When Charter Communications’ former CEO Tom Rutledge was still leading the company in May 2022, he said, the idea that fiber is a superior technology to hybrid fiber coax (HFC) was “just dead wrong.” After Fierce Telecom wrote a story with that quote, we received a some vehement emails about his statement, even though we were just the messenger. These emailers suggested that Rutledge, himself, was “just dead wrong.”
More than a year has passed since Rutledge’s comments. And even though you’ll never find a cable company that will denigrate its HFC network, it does appear that a few cable companies are now deploying more fiber, even as they simultaneously upgrade their existing HFC plant.

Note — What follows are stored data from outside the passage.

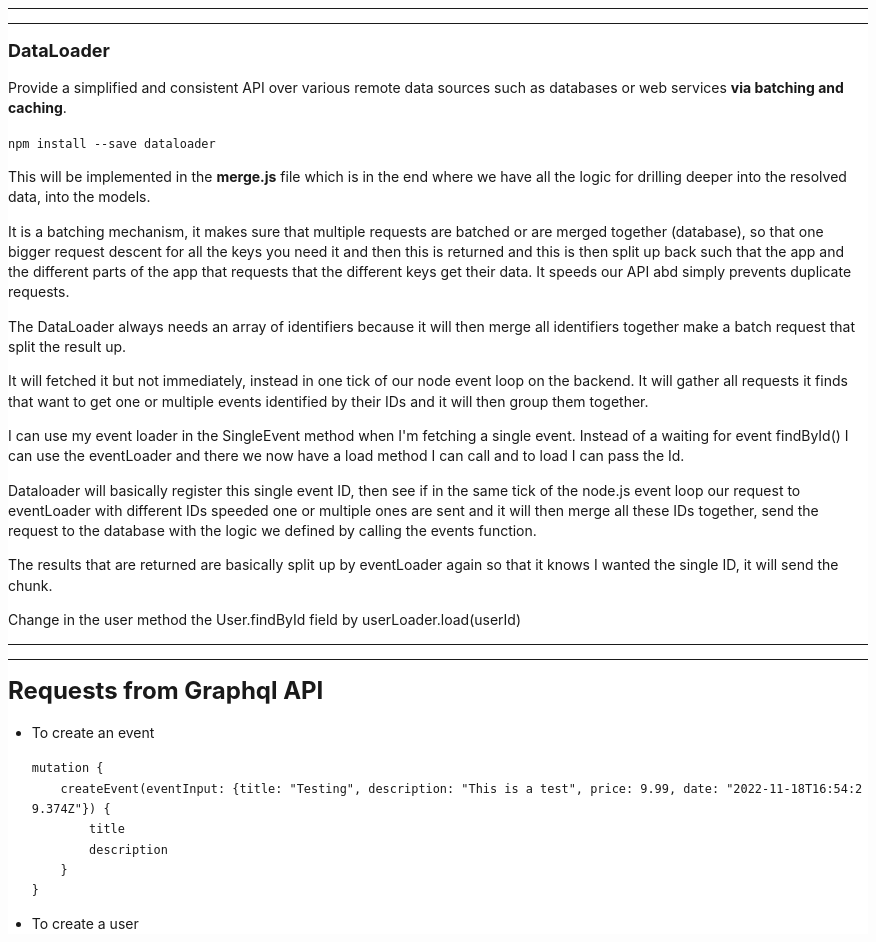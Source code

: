 <hr>
<hr>
<font size="4"><strong>DataLoader</strong></font>

Provide a simplified and consistent API over various remote data sources such as databases or web services <strong>via batching and caching</strong>.

```
npm install --save dataloader
```

This will be implemented in the <strong>merge.js</strong> file which is in the end where we have all the logic for drilling deeper into the resolved data, into the models.

It is a batching mechanism, it makes sure that multiple requests are batched or are merged together (database), so that one bigger request descent for all the keys you need it and then this is returned and this is then split up back such that the app and the different parts of the app that requests that the different keys get their data. It speeds our API abd simply prevents duplicate requests.

The DataLoader always needs an array of identifiers because it will then merge all identifiers together make a batch request that split the result up.

It will fetched it but not immediately, instead in one tick of our node event loop on the backend. It will gather all requests it finds that want to get one or multiple events identified by their IDs and it will then group them together.

I can use my event loader in the SingleEvent method when I'm fetching a single event. Instead of a waiting for event findById() I can use the eventLoader and there we now have a load method I can call and to load I can pass the Id.

Dataloader will basically register this single event ID, then see if in the same tick of the node.js event loop our request to eventLoader with different IDs speeded one or multiple ones are sent and it will then merge all these IDs together, send the request to the database with the logic we defined by calling the events function.

The results that are returned are basically split up by eventLoader again so that it knows I wanted the single ID, it will send the chunk.

Change in the user method the User.findById field by userLoader.load(userId)



<hr></hr>

<hr></hr>
<font size="5"><strong>Requests from Graphql API</strong></font>

- To create an event
    ```
    mutation {
        createEvent(eventInput: {title: "Testing", description: "This is a test", price: 9.99, date: "2022-11-18T16:54:29.374Z"}) {
            title
            description
        }
    }
    ```

- To create a user
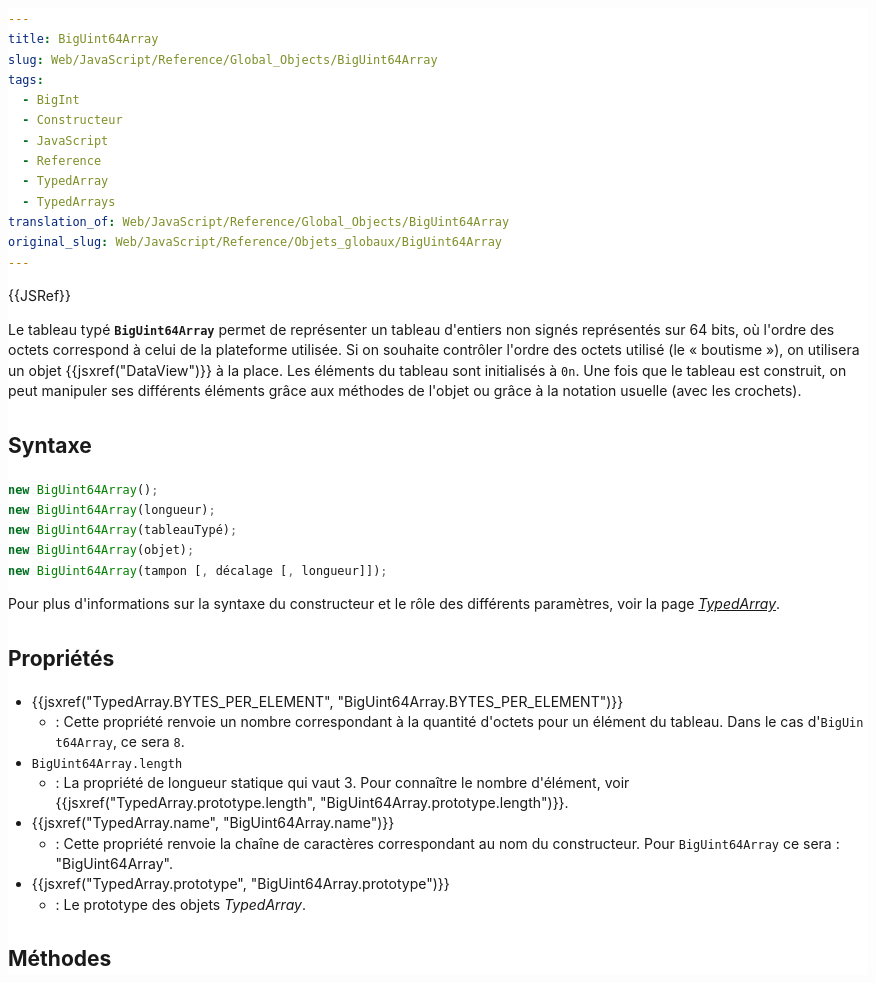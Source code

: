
 ```yaml
---
title: BigUint64Array
slug: Web/JavaScript/Reference/Global_Objects/BigUint64Array
tags:
  - BigInt
  - Constructeur
  - JavaScript
  - Reference
  - TypedArray
  - TypedArrays
translation_of: Web/JavaScript/Reference/Global_Objects/BigUint64Array
original_slug: Web/JavaScript/Reference/Objets_globaux/BigUint64Array
---
```

{{JSRef}}

Le tableau typé **`BigUint64Array`** permet de représenter un tableau d'entiers non signés représentés sur 64 bits, où l'ordre des octets correspond à celui de la plateforme utilisée. Si on souhaite contrôler l'ordre des octets utilisé (le « boutisme »), on utilisera un objet {{jsxref("DataView")}} à la place. Les éléments du tableau sont initialisés à `0n`. Une fois que le tableau est construit, on peut manipuler ses différents éléments grâce aux méthodes de l'objet ou grâce à la notation usuelle (avec les crochets).

## Syntaxe

```js
new BigUint64Array();
new BigUint64Array(longueur);
new BigUint64Array(tableauTypé);
new BigUint64Array(objet);
new BigUint64Array(tampon [, décalage [, longueur]]);
```

Pour plus d'informations sur la syntaxe du constructeur et le rôle des différents paramètres, voir la page _[TypedArray](/fr/docs/Web/JavaScript/Reference/Objets_globaux/TypedArray#Syntaxe)_.

## Propriétés

- {{jsxref("TypedArray.BYTES_PER_ELEMENT", "BigUint64Array.BYTES_PER_ELEMENT")}}
  - : Cette propriété renvoie un nombre correspondant à la quantité d'octets pour un élément du tableau. Dans le cas d'`BigUint64Array`, ce sera `8`.
- `BigUint64Array.length`
  - : La propriété de longueur statique qui vaut 3. Pour connaître le nombre d'élément, voir {{jsxref("TypedArray.prototype.length", "BigUint64Array.prototype.length")}}.
- {{jsxref("TypedArray.name", "BigUint64Array.name")}}
  - : Cette propriété renvoie la chaîne de caractères correspondant au nom du constructeur. Pour `BigUint64Array` ce sera : "BigUint64Array".
- {{jsxref("TypedArray.prototype", "BigUint64Array.prototype")}}
  - : Le prototype des objets _TypedArray_.

## Méthodes
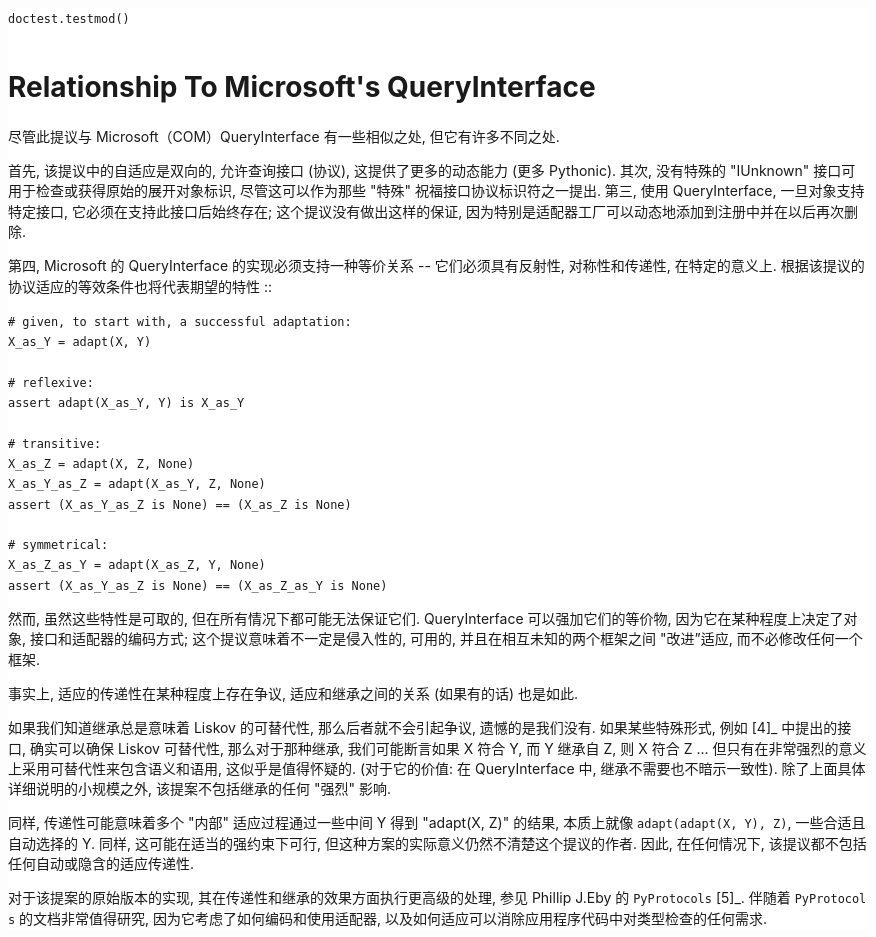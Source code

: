     doctest.testmod()


Relationship To Microsoft's QueryInterface
==========================================

尽管此提议与 Microsoft（COM）QueryInterface 有一些相似之处, 但它有许多不同之处.

首先, 该提议中的自适应是双向的, 允许查询接口 (协议), 这提供了更多的动态能力 (更多 Pythonic).
其次, 没有特殊的 "IUnknown" 接口可用于检查或获得原始的展开对象标识,
尽管这可以作为那些 "特殊" 祝福接口协议标识符之一提出. 第三, 使用 QueryInterface,
一旦对象支持特定接口, 它必须在支持此接口后始终存在; 这个提议没有做出这样的保证,
因为特别是适配器工厂可以动态地添加到注册中并在以后再次删除.

第四, Microsoft 的 QueryInterface 的实现必须支持一种等价关系 -- 它们必须具有反射性,
对称性和传递性, 在特定的意义上. 根据该提议的协议适应的等效条件也将代表期望的特性 ::

    # given, to start with, a successful adaptation:
    X_as_Y = adapt(X, Y)

    # reflexive:
    assert adapt(X_as_Y, Y) is X_as_Y

    # transitive:
    X_as_Z = adapt(X, Z, None)
    X_as_Y_as_Z = adapt(X_as_Y, Z, None)
    assert (X_as_Y_as_Z is None) == (X_as_Z is None)

    # symmetrical:
    X_as_Z_as_Y = adapt(X_as_Z, Y, None)
    assert (X_as_Y_as_Z is None) == (X_as_Z_as_Y is None)

然而, 虽然这些特性是可取的, 但在所有情况下都可能无法保证它们.
QueryInterface 可以强加它们的等价物, 因为它在某种程度上决定了对象,
接口和适配器的编码方式; 这个提议意味着不一定是侵入性的, 可用的,
并且在相互未知的两个框架之间 "改进”适应, 而不必修改任何一个框架.

事实上, 适应的传递性在某种程度上存在争议, 适应和继承之间的关系 (如果有的话) 也是如此.

如果我们知道继承总是意味着 Liskov 的可替代性, 那么后者就不会引起争议, 遗憾的是我们没有.
如果某些特殊形式, 例如 [4]_ 中提出的接口, 确实可以确保 Liskov 可替代性, 那么对于那种继承,
我们可能断言如果 X 符合 Y, 而 Y 继承自 Z, 则 X 符合 Z ... 但只有在非常强烈的意义上采用可替代性来包含语义和语用,
这似乎是值得怀疑的. (对于它的价值: 在 QueryInterface 中, 继承不需要也不暗示一致性).
除了上面具体详细说明的小规模之外, 该提案不包括继承的任何 "强烈" 影响.

同样, 传递性可能意味着多个 "内部" 适应过程通过一些中间 Y 得到 "adapt(X, Z)" 的结果,
本质上就像 ``adapt(adapt(X, Y), Z)``, 一些合适且自动选择的 Y.
同样, 这可能在适当的强约束下可行, 但这种方案的实际意义仍然不清楚这个提议的作者.
因此, 在任何情况下, 该提议都不包括任何自动或隐含的适应传递性.

对于该提案的原始版本的实现, 其在传递性和继承的效果方面执行更高级的处理,
参见 Phillip J.Eby 的 ``PyProtocols`` [5]_. 伴随着 ``PyProtocols`` 的文档非常值得研究,
因为它考虑了如何编码和使用适配器, 以及如何适应可以消除应用程序代码中对类型检查的任何需求.
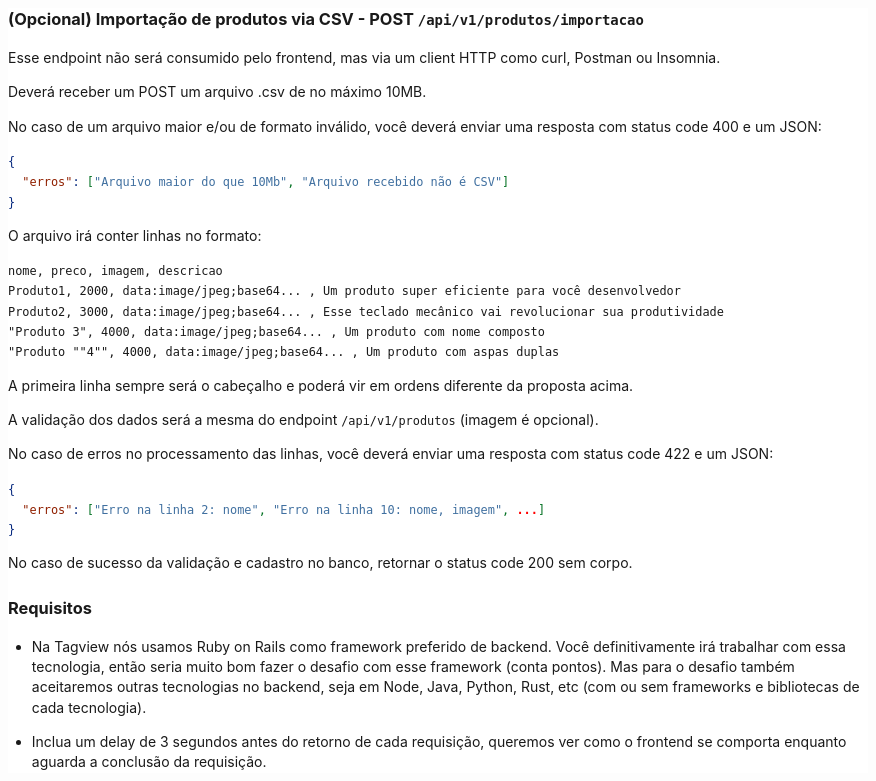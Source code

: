 ### (Opcional) Importação de produtos via CSV - POST `/api/v1/produtos/importacao`

Esse endpoint não será consumido pelo frontend, mas via um client HTTP como curl, Postman ou Insomnia.

Deverá receber um POST um arquivo .csv de no máximo 10MB.

No caso de um arquivo maior e/ou de formato inválido, você deverá
enviar uma resposta com status code 400 e um JSON:

```json
{
  "erros": ["Arquivo maior do que 10Mb", "Arquivo recebido não é CSV"]
}
```

O arquivo irá conter linhas no formato:

```csv
nome, preco, imagem, descricao
Produto1, 2000, data:image/jpeg;base64... , Um produto super eficiente para você desenvolvedor
Produto2, 3000, data:image/jpeg;base64... , Esse teclado mecânico vai revolucionar sua produtividade
"Produto 3", 4000, data:image/jpeg;base64... , Um produto com nome composto
"Produto ""4"", 4000, data:image/jpeg;base64... , Um produto com aspas duplas
```

A primeira linha sempre será o cabeçalho e poderá vir em ordens
diferente da proposta acima.

A validação dos dados será a mesma do endpoint `/api/v1/produtos` (imagem é opcional).

No caso de erros no processamento das linhas, você deverá enviar uma resposta com
status code 422 e um JSON:

```json
{
  "erros": ["Erro na linha 2: nome", "Erro na linha 10: nome, imagem", ...]
}
```

No caso de sucesso da validação e cadastro no banco, retornar o status
code 200 sem corpo.


### Requisitos

- Na Tagview nós usamos Ruby on Rails como framework preferido de
backend. Você definitivamente irá trabalhar com essa tecnologia, então
seria muito bom fazer o desafio com esse framework (conta pontos). Mas
para o desafio também aceitaremos outras tecnologias no backend, seja
em Node, Java, Python, Rust, etc (com ou sem frameworks e bibliotecas de
cada tecnologia).

- Inclua um delay de 3 segundos antes do retorno de cada requisição,
queremos ver como o frontend se comporta enquanto aguarda a conclusão
da requisição.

Once such company is Midco, a midwestern service provider that offers broadband via HFC, fiber-to-the-home, and fixed wireless access (FWA). It serves 490,000 homes and businesses in 400 communities in Kansas, Minnesota, Nebraska, North Dakota, South Dakota and Wisconsin.
Ben Dold, Midco’s chief operations officer, said the company is doing greenfield fiber-to-the-premise (FTTP) builds in new communities and to large multi-dwelling units. But in brownfields, it’s doing a mix, adding fiber deeper into neighborhoods, but also upgrading its cable plant.
“The good thing is DOCSIS 3.1 has a long runway to continue to improve speeds,” said Dold. “Right now, our near term is to continue to bring fiber deeper and push DOCSIS 3.1 further as we evaluate.”
Nate Kinzer, Midco’s director of Network Intelligence, said the company looks at a couple of factors to decide whether FTTP or a cable upgrade make the most sense. For one, it looks for a high penetration of business customers, in which case FTTP is warranted. Also, it likes to deploy fiber via existing aerial plant.
But sometimes HFC upgrades just make more sense, in Midco’s view.
Dold said the DOCSIS roadmap from 3.1 to 4.0 “does bring tremendous speeds that rival fiber.” And he said it’s pretty disruptive to overbuild HFC with fiber. “There’s tremendous value in that coax drop,” and going “full fiber” also requires new equipment in the home, which can be costly. “With DOCSIS you can take advantage of the drop to the home and the existing CPE,” he said.
From a network engineer’s perspective, Kinzer said Midco wants to get fiber “deep enough to set us up for the future,” but not make radical overbuild decisions too early that “we may not be too happy with.”
PON technology
In terms of its fiber deployments, Midco is using 10G EPON. Even though other service providers have moved on to XGS PON, cable companies are kind of tied to 10G EPON because it’s compatible with the existing DOCSIS Ethernet-based provisioning, while XGS PON is not.
Dold said, “I think the industry in general is evaluating the different paths. Everybody’s network is different. Everybody comes at it from a different angle.”
At a Fierce Telecom Optical Summit last week, Zac Cronauer, fiber network manager with the cable MSO Blue Ridge Communications talked a bit about PON.
Pennsylvania-based Blue Ridge is in the process of rebuilding its HFC network with fiber and using XGS-PON technology. The company has about 250,000 subscribers. And Cronauer said it’s currently passed about 20% of them with fiber. Eighty percent of its deployment is aerial and 20% is underground.
He said XGS PON doubles the split ratio of EPON, enabling it to reach twice as many homes and easing the cost burden for providers.
Of DOCSIS 4.0 he said that it’s still on the horizon and not a proven solution today. While fiber can be deployed now.